На узкоглазом лице Муссы вспыхивает и гаснет улыбка, лицо становится серьезным и даже грустным. Я знаю, что здоровяк Шарипов всегда голоден, и его голова часто занята мыслью, как достать поесть. Пожалуй, это самая трудная проблема весной 1942 года здесь, под Зайцевой горой, где бои идут уже много месяцев.
Мусса – татарин. В моем маленьком взводе бойцы восьми национальностей, но больше всего казанских татар.
Мусса Шарипов выделяется среди них. Он крепок, как дуб, широк в плечах, силен, ловок, остроглаз. И смел, как может быть смел красноармеец, воюющий у этой чертовой горы, проклятой не только армией, но и населением этого исконного русского края.
У Шарипова один недостаток, который ему, пожалуй, не преодолеть: чрезмерный аппетит. Он сможет съесть за один раз обеденную порцию целого отделения, но он не съест, потому что Мусса человек необыкновенной честности. Вот если у повара останется, тогда…. Тогда он, наевшись, падает на землю и страшно храпит во сне. Но и обильная еда, и спокойный сон здесь редкость. Зато очень часты атаки и контратаки. И часто смерть. Мы к ней привыкли. А Шарипов даже не думает, что она коснется его, – мечтает:
– Вот кончу войну, приеду в Казань и устрою такой сабантуй! На всю улицу!
В нем девятнадцатилетнем парне, еще много мальчишеского: «Сейчас бы в кино сходить. Придешь, а там одни девчонки. Ребята на фронте».
После этого Мусса начинает петь по-татарски. Песни у него больше грустные, задумчивые.
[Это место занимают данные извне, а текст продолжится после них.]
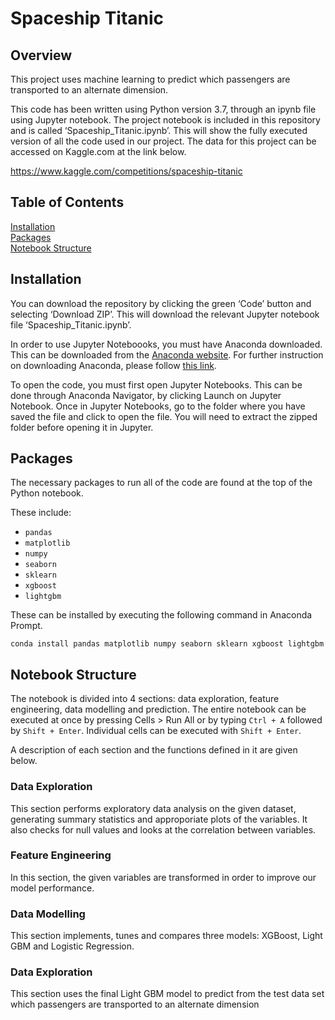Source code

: # Spaceship Titanic

## Overview 
This project uses machine learning to predict which passengers are transported to an alternate dimension.

This code has been written using Python version 3.7, through an ipynb file using Jupyter notebook. The project notebook is included in this repository and is called ‘Spaceship_Titanic.ipynb’. This will show the fully executed version of all the code used in our project. The data for this project can be accessed on Kaggle.com at the link below. 

https://www.kaggle.com/competitions/spaceship-titanic


## Table of Contents
<a href="#installation">Installation</a>   
<a href="#packages">Packages</a>   
<a href="#notebook-structure">Notebook Structure</a>   


## Installation
You can download the repository by clicking the green ‘Code’ button and selecting ‘Download ZIP’. This will download the relevant Jupyter notebook file ‘Spaceship_Titanic.ipynb’.

In order to use Jupyter Noteboooks, you must have Anaconda downloaded. This can be downloaded from the <a href="https://www.anaconda.com/products/distribution">Anaconda website</a>. For further instruction on downloading Anaconda, please follow <a href="https://www.geeksforgeeks.org/how-to-install-anaconda-on-windows/">this link</a>. 

To open the code, you must first open Jupyter Notebooks. This can be done through Anaconda Navigator, by clicking Launch on Jupyter Notebook. Once in Jupyter Notebooks, go to the folder where you have saved the file and click to open the file. You will need to extract the zipped folder before opening it in Jupyter. 

## Packages

The necessary packages to run all of the code are found at the top of the Python notebook. 

These include:
- `pandas`
- `matplotlib`
- `numpy`
- `seaborn`
- `sklearn`
- `xgboost`
- `lightgbm`


These can be installed by executing the following command in Anaconda Prompt.

`conda install pandas matplotlib numpy seaborn sklearn xgboost lightgbm`


## Notebook Structure
The notebook is divided into 4 sections: data exploration, feature engineering, data modelling and prediction. The entire notebook can be executed at once by pressing Cells > Run All or by typing `Ctrl + A` followed by `Shift + Enter`. Individual cells can be executed with `Shift + Enter`.   

A description of each section and the functions defined in it are given below.

### Data Exploration
This section performs exploratory data analysis on the given dataset, generating summary statistics and approporiate plots of the variables. It also checks for null values and looks at the correlation between variables.
  
### Feature Engineering
In this section, the given variables are transformed in order to improve our model performance. 
  
### Data Modelling
This section implements, tunes and compares three models: XGBoost, Light GBM and Logistic Regression. 

### Data Exploration
This section uses the final Light GBM model to predict from the test data set which passengers are transported to an alternate dimension
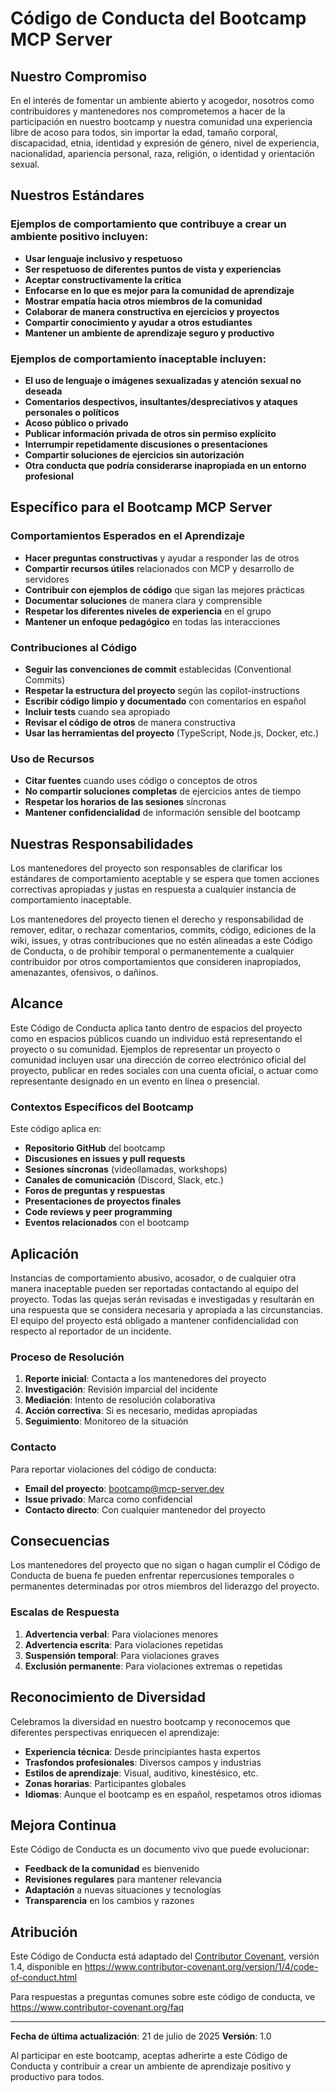 # Código de Conducta del Bootcamp MCP Server

## Nuestro Compromiso

En el interés de fomentar un ambiente abierto y acogedor, nosotros como contribuidores y mantenedores nos comprometemos a hacer de la participación en nuestro bootcamp y nuestra comunidad una experiencia libre de acoso para todos, sin importar la edad, tamaño corporal, discapacidad, etnia, identidad y expresión de género, nivel de experiencia, nacionalidad, apariencia personal, raza, religión, o identidad y orientación sexual.

## Nuestros Estándares

### Ejemplos de comportamiento que contribuye a crear un ambiente positivo incluyen:

- **Usar lenguaje inclusivo y respetuoso**
- **Ser respetuoso de diferentes puntos de vista y experiencias**
- **Aceptar constructivamente la crítica**
- **Enfocarse en lo que es mejor para la comunidad de aprendizaje**
- **Mostrar empatía hacia otros miembros de la comunidad**
- **Colaborar de manera constructiva en ejercicios y proyectos**
- **Compartir conocimiento y ayudar a otros estudiantes**
- **Mantener un ambiente de aprendizaje seguro y productivo**

### Ejemplos de comportamiento inaceptable incluyen:

- **El uso de lenguaje o imágenes sexualizadas y atención sexual no deseada**
- **Comentarios despectivos, insultantes/despreciativos y ataques personales o políticos**
- **Acoso público o privado**
- **Publicar información privada de otros sin permiso explícito**
- **Interrumpir repetidamente discusiones o presentaciones**
- **Compartir soluciones de ejercicios sin autorización**
- **Otra conducta que podría considerarse inapropiada en un entorno profesional**

## Específico para el Bootcamp MCP Server

### Comportamientos Esperados en el Aprendizaje

- **Hacer preguntas constructivas** y ayudar a responder las de otros
- **Compartir recursos útiles** relacionados con MCP y desarrollo de servidores
- **Contribuir con ejemplos de código** que sigan las mejores prácticas
- **Documentar soluciones** de manera clara y comprensible
- **Respetar los diferentes niveles de experiencia** en el grupo
- **Mantener un enfoque pedagógico** en todas las interacciones

### Contribuciones al Código

- **Seguir las convenciones de commit** establecidas (Conventional Commits)
- **Respetar la estructura del proyecto** según las copilot-instructions
- **Escribir código limpio y documentado** con comentarios en español
- **Incluir tests** cuando sea apropiado
- **Revisar el código de otros** de manera constructiva
- **Usar las herramientas del proyecto** (TypeScript, Node.js, Docker, etc.)

### Uso de Recursos

- **Citar fuentes** cuando uses código o conceptos de otros
- **No compartir soluciones completas** de ejercicios antes de tiempo
- **Respetar los horarios de las sesiones** síncronas
- **Mantener confidencialidad** de información sensible del bootcamp

## Nuestras Responsabilidades

Los mantenedores del proyecto son responsables de clarificar los estándares de comportamiento aceptable y se espera que tomen acciones correctivas apropiadas y justas en respuesta a cualquier instancia de comportamiento inaceptable.

Los mantenedores del proyecto tienen el derecho y responsabilidad de remover, editar, o rechazar comentarios, commits, código, ediciones de la wiki, issues, y otras contribuciones que no estén alineadas a este Código de Conducta, o de prohibir temporal o permanentemente a cualquier contribuidor por otros comportamientos que consideren inapropiados, amenazantes, ofensivos, o dañinos.

## Alcance

Este Código de Conducta aplica tanto dentro de espacios del proyecto como en espacios públicos cuando un individuo está representando el proyecto o su comunidad. Ejemplos de representar un proyecto o comunidad incluyen usar una dirección de correo electrónico oficial del proyecto, publicar en redes sociales con una cuenta oficial, o actuar como representante designado en un evento en línea o presencial.

### Contextos Específicos del Bootcamp

Este código aplica en:

- **Repositorio GitHub** del bootcamp
- **Discusiones en issues y pull requests**
- **Sesiones síncronas** (videollamadas, workshops)
- **Canales de comunicación** (Discord, Slack, etc.)
- **Foros de preguntas y respuestas**
- **Presentaciones de proyectos finales**
- **Code reviews y peer programming**
- **Eventos relacionados** con el bootcamp

## Aplicación

Instancias de comportamiento abusivo, acosador, o de cualquier otra manera inaceptable pueden ser reportadas contactando al equipo del proyecto. Todas las quejas serán revisadas e investigadas y resultarán en una respuesta que se considera necesaria y apropiada a las circunstancias. El equipo del proyecto está obligado a mantener confidencialidad con respecto al reportador de un incidente.

### Proceso de Resolución

1. **Reporte inicial**: Contacta a los mantenedores del proyecto
2. **Investigación**: Revisión imparcial del incidente
3. **Mediación**: Intento de resolución colaborativa
4. **Acción correctiva**: Si es necesario, medidas apropiadas
5. **Seguimiento**: Monitoreo de la situación

### Contacto

Para reportar violaciones del código de conducta:

- **Email del proyecto**: bootcamp@mcp-server.dev
- **Issue privado**: Marca como confidencial
- **Contacto directo**: Con cualquier mantenedor del proyecto

## Consecuencias

Los mantenedores del proyecto que no sigan o hagan cumplir el Código de Conducta de buena fe pueden enfrentar repercusiones temporales o permanentes determinadas por otros miembros del liderazgo del proyecto.

### Escalas de Respuesta

1. **Advertencia verbal**: Para violaciones menores
2. **Advertencia escrita**: Para violaciones repetidas
3. **Suspensión temporal**: Para violaciones graves
4. **Exclusión permanente**: Para violaciones extremas o repetidas

## Reconocimiento de Diversidad

Celebramos la diversidad en nuestro bootcamp y reconocemos que diferentes perspectivas enriquecen el aprendizaje:

- **Experiencia técnica**: Desde principiantes hasta expertos
- **Trasfondos profesionales**: Diversos campos y industrias
- **Estilos de aprendizaje**: Visual, auditivo, kinestésico, etc.
- **Zonas horarias**: Participantes globales
- **Idiomas**: Aunque el bootcamp es en español, respetamos otros idiomas

## Mejora Continua

Este Código de Conducta es un documento vivo que puede evolucionar:

- **Feedback de la comunidad** es bienvenido
- **Revisiones regulares** para mantener relevancia
- **Adaptación** a nuevas situaciones y tecnologías
- **Transparencia** en los cambios y razones

## Atribución

Este Código de Conducta está adaptado del [Contributor Covenant](https://www.contributor-covenant.org), versión 1.4, disponible en https://www.contributor-covenant.org/version/1/4/code-of-conduct.html

Para respuestas a preguntas comunes sobre este código de conducta, ve https://www.contributor-covenant.org/faq

---

**Fecha de última actualización**: 21 de julio de 2025
**Versión**: 1.0

Al participar en este bootcamp, aceptas adherirte a este Código de Conducta y contribuir a crear un ambiente de aprendizaje positivo y productivo para todos.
Их слушают все бойцы и вздыхают.
– После войны пойду в артисты, в театре петь буду,…Товарищ командир, а вы кем будете после войны?
Возле него всегда собиралась группа бойцов: боец любит послушать песню и помечтать при этом. Я тоже часто присаживаюсь рядом и слушаю, как Мусса тоненьким голоском тянет свои песни. Мы с Муссой ровесники: сорок лет мы делим на двоих. Он с Волги, я с Оки. И как эти две русские реки сливаются своими водами, так мы, русский и татарин, слились в едином помысле разбить врага, освободить Россию от фашистов.
– Как думаешь, командир, увидим мы эту ихнюю столицу, Берлин? – спрашивает Мусса.
Под Зайцевой горой, на калужской земле, он думает о том, как дойти до фашистского логова. Он ни на минуту не сомневается в победе. Я тоже не сомневаюсь. И никто не сомневается здесь, даже мертвые. Сидя в болотах, залитых водой, мы мечтаем о грандиозных бросках, о замечательных победах. Когда-нибудь все это будет, а пока перед нами все та же чертова гора, которую мы занимаем и опять отдаем. А у немцев самолетов столько, что сколько мы их ни сбиваем, они опять идут. Мы думаем, что у нас когда-нибудь будет не меньше, а пока надо побеждать врага винтовкой и гранатой. И еще пулеметами. Их у нас немало. Один из них в умелых руках Муссы Шарипова.